■ **Exercise prompt**
Every line below needs to be transcribed without alteration, and no image may be carried over.

(Dataset records)

_ _ _

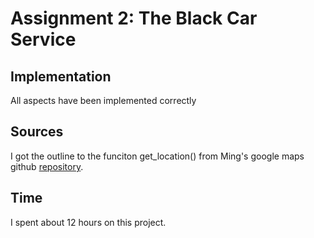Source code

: # Assignment 2: The Black Car Service
## Implementation
All aspects have been implemented correctly

## Sources
I got the outline to the funciton get_location() from Ming's google maps github
[repository](https://github.com/tuftsdev/WebProgramming/blob/gh-pages/examples/google_maps/geolocation_map.html "Github Repository").

## Time
I spent about 12 hours on this project.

_ _ _

■ **Solution to the problem**
Source code

: # Assignment 2: The Black Car Service
## Implementation
All aspects have been implemented correctly

## Sources
I got the outline to the funciton get_location() from Ming's google maps github
[repository](https://github.com/tuftsdev/WebProgramming/blob/gh-pages/examples/google_maps/geolocation_map.html "Github Repository").

## Time
I spent about 12 hours on this project.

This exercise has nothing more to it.